▶ WORK INSTRUCTIONS: Find the string "performant" in the entries and copy each line that has it.

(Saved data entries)

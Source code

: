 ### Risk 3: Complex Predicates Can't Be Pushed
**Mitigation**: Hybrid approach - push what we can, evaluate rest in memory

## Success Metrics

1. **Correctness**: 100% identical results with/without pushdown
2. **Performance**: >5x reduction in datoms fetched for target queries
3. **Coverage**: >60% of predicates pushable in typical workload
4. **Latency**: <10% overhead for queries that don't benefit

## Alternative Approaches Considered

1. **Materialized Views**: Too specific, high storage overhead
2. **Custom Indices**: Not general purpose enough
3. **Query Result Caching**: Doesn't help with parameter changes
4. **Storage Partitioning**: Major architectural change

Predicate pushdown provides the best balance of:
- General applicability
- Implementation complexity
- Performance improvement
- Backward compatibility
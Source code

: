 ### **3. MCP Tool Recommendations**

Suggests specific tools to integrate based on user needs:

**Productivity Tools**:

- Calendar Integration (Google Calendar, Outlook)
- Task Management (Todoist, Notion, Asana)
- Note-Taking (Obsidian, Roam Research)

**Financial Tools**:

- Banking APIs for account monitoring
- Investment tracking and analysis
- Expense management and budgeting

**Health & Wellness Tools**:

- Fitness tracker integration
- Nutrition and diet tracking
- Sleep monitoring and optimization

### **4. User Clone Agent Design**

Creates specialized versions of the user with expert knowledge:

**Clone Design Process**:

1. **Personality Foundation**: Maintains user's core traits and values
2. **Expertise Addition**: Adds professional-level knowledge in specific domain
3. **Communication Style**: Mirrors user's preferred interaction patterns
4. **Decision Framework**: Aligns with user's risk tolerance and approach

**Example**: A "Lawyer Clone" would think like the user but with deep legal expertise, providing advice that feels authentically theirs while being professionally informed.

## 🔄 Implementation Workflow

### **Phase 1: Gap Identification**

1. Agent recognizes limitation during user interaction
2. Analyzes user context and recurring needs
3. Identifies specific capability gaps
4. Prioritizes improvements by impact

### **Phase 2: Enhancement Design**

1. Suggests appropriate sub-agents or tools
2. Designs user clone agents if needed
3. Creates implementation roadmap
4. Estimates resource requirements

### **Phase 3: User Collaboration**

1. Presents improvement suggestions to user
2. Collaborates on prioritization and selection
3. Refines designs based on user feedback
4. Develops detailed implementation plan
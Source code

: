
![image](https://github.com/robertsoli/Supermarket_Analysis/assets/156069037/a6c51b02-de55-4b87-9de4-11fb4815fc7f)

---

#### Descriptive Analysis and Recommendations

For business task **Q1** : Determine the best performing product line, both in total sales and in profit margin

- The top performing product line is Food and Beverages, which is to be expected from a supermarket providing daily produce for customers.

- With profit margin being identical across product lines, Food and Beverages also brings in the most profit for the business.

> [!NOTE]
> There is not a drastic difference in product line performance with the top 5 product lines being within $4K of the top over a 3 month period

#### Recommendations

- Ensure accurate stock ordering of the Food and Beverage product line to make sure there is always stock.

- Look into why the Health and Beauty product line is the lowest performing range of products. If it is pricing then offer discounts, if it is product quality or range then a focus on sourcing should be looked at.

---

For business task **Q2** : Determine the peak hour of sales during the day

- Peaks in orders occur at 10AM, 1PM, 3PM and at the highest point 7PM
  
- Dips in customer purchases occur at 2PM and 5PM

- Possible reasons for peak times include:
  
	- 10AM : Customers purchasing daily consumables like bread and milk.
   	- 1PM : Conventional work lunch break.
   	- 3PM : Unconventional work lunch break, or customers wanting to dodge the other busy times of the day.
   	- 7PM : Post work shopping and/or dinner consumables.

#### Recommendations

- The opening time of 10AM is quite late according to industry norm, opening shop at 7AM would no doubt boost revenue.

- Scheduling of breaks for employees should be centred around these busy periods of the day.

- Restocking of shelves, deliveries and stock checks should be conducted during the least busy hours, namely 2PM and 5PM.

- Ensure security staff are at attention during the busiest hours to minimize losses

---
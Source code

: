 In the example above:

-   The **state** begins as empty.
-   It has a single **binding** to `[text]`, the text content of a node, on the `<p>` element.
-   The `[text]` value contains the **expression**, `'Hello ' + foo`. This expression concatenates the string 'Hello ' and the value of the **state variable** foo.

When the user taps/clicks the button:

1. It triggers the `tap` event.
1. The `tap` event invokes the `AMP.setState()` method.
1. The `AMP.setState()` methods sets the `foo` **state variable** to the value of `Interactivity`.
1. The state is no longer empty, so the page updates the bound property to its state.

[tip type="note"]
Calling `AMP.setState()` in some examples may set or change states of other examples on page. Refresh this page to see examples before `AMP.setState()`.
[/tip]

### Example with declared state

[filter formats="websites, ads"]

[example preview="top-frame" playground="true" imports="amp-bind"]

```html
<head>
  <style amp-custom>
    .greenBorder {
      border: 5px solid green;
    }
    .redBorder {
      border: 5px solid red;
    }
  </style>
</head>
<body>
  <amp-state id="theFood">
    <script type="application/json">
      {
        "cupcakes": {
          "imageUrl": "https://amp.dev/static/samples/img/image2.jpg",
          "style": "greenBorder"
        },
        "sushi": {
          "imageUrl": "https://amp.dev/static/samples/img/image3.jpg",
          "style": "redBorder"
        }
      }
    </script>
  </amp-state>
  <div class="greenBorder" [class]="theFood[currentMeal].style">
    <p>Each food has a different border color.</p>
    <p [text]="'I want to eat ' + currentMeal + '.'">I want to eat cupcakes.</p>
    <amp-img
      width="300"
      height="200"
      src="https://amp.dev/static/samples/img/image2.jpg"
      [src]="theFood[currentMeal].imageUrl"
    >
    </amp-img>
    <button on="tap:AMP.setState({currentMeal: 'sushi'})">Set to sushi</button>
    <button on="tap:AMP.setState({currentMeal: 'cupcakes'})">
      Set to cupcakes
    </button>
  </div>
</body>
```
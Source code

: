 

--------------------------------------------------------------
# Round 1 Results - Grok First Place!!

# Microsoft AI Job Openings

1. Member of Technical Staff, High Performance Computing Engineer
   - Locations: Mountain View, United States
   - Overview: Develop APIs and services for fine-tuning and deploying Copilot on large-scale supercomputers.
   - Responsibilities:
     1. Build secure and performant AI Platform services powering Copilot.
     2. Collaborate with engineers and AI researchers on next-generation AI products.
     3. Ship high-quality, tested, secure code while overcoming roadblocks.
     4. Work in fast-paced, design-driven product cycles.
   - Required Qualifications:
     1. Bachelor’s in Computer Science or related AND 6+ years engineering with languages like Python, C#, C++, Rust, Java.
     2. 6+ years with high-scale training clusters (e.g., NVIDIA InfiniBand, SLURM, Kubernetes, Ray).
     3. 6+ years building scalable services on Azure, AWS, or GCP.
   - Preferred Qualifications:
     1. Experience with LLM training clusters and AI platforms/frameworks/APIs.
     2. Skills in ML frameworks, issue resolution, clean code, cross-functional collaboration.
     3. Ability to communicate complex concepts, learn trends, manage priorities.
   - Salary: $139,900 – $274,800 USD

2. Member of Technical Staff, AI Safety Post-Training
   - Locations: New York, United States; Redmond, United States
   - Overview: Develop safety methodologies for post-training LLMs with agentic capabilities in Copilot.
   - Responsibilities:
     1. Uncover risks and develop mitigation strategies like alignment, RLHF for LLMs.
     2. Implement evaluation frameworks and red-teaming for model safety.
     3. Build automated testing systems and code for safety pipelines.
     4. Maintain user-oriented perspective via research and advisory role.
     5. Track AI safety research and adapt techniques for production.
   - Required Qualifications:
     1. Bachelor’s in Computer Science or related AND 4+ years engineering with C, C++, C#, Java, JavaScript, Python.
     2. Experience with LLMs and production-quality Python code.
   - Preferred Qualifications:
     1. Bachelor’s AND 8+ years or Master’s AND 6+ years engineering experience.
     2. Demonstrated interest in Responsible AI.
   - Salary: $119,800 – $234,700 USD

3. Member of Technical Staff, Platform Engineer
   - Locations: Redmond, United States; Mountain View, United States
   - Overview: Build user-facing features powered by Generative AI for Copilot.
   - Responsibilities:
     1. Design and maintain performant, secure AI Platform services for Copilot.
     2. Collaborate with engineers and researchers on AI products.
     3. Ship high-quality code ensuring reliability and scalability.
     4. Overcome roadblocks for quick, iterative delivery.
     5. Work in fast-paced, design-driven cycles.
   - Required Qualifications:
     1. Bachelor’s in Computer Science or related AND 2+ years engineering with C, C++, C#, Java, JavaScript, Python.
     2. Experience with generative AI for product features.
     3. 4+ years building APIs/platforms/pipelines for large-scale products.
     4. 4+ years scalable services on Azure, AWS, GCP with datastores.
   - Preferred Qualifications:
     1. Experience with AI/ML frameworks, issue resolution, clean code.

▶ OUTPUT OF THE EXERCISE:
     1. Build secure and performant AI Platform services powering Copilot.
     1. Design and maintain performant, secure AI Platform services for Copilot.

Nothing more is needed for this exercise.